For Linux and macOS the else branch is evaluated. Since we use make on both platforms and it is single-config no config is added, instead the flags used in our makefiles are determined here. Therefore, we put the linker flags required to enable address sanitizer into the variable CMAKE_C_FLAGS_ASAN. This variable is passed by CMake to the linker whenever the build type equals the last word of the variable name (“ASAN”) and is not case-sensitive. So it doesn’t matter if the user passes “asan”, “Asan”, or “ASAN”.

The variables for the other build types work the same. So we have a nice implicit switch case statement here. When the build type is “Asan” CMake will pass the address sanitzier flags to the linker. If the build type is “Lsan” CMake will pass the leak sanitizer flags to the linker. The same goes for the other sanitizers.

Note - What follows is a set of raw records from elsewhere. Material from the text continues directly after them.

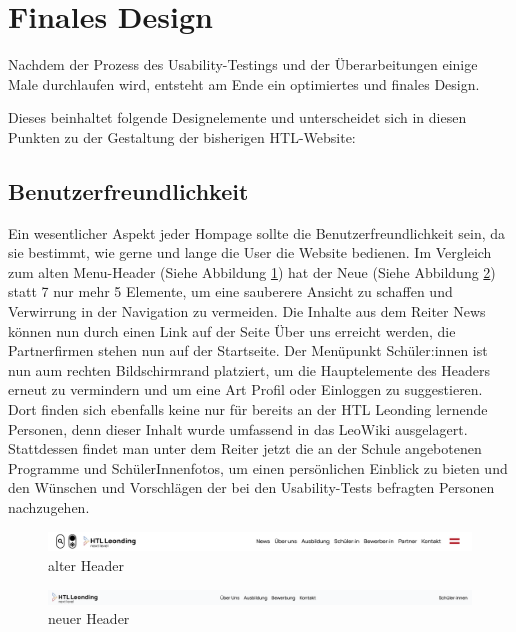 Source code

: \section{Finales Design}
Nachdem der Prozess des Usability-Testings und der Überarbeitungen einige Male durchlaufen
wird, entsteht am Ende ein optimiertes und finales Design. 

Dieses beinhaltet folgende Designelemente und unterscheidet sich in diesen Punkten zu der Gestaltung der bisherigen HTL-Website:


\subsection{Benutzerfreundlichkeit}
Ein wesentlicher Aspekt jeder Hompage sollte die Benutzerfreundlichkeit sein, da sie bestimmt, wie gerne und lange die User die Website bedienen.   
Im Vergleich zum alten Menu-Header (Siehe Abbildung \ref{fig:impl:header:alt}) hat der Neue (Siehe Abbildung \ref{fig:impl:header:neu}) statt 7 nur mehr 5 Elemente, um eine sauberere
   Ansicht zu schaffen und Verwirrung in der Navigation zu vermeiden. Die Inhalte aus dem Reiter \glqq News\grqq{} können nun durch einen Link auf der Seite
   \glqq Über uns\glqq{} erreicht werden, die Partnerfirmen stehen nun auf der Startseite. Der Menüpunkt \glqq Schüler:innen\grqq{} ist nun
   aum rechten Bildschirmrand platziert, um die Hauptelemente des Headers erneut zu vermindern und um eine Art \glqq Profil\grqq{}
   oder \glqq Einloggen\glqq{} zu suggestieren. Dort finden sich ebenfalls keine nur für bereits an der HTL Leonding
   lernende Personen, denn dieser Inhalt wurde umfassend in das LeoWiki ausgelagert. Stattdessen findet man unter 
   dem Reiter jetzt die an der Schule angebotenen Programme und SchülerInnenfotos, um einen persönlichen Einblick zu bieten und 
   den Wünschen und Vorschlägen der bei den Usability-Tests befragten Personen nachzugehen.

\begin{figure}
      \centering
      \includegraphics[scale=0.3]{pics/header_alt.png}
      \caption{alter Header}
      \label{fig:impl:header:alt}
  \end{figure}

  \begin{figure}
   \centering
   \includegraphics[scale=0.3]{pics/header_neu.png}
   \caption{neuer Header}
   \label{fig:impl:header:neu}
\end{figure}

In the final section of the CMakeLists.txt file, we tell CMake that src is a subdirectory and that it should go there and look for another CMakeLists.txt. Then we tell CMake to find a package named check and we also tell it that it is required. So if libcheck is not found CMake will exit with an error. Finally, we enable CMakes testing support and add the directory with our unit tests as a subdirectory so that CMake goes there and reads its CMakeLists.txt file:

add_subdirectory(src)

find_package(check REQUIRED)
enable_testing()

add_subdirectory(tests)

Conan Configuration

We are too lazy (or too sane) to install libcheck manually and we want the installation to work the same on all three platforms. Therefore, we need to put the following conanfile.txt in the root directory of our project:

[requires]
libcheck/0.15.2

[generators]
CMakeDeps

[options]
libcheck/*:with_subunit=False

This is basically an INI file. In the requires section we say that we want to link our software with libcheck and we want to have version 0.15.2 and nothing else. The next section is the generators section. Here we tell Conan that we want it to use the CMakeDeps generator to generate files that CMakes find_package function can use to figure out where Conan has installed the packages from the requires section.

The last section is probably the most interesting one. Basically, every Conan package defines so-called options. Options allow us to tell Conan which features a package shall be built with. So for example, the Conan package of OpenSSL has options to enable or disable each algorithm that it supports. And the SDL package has options to configure what graphics libraries it shall be built with (e.g. libpng, libjpeg, etc.).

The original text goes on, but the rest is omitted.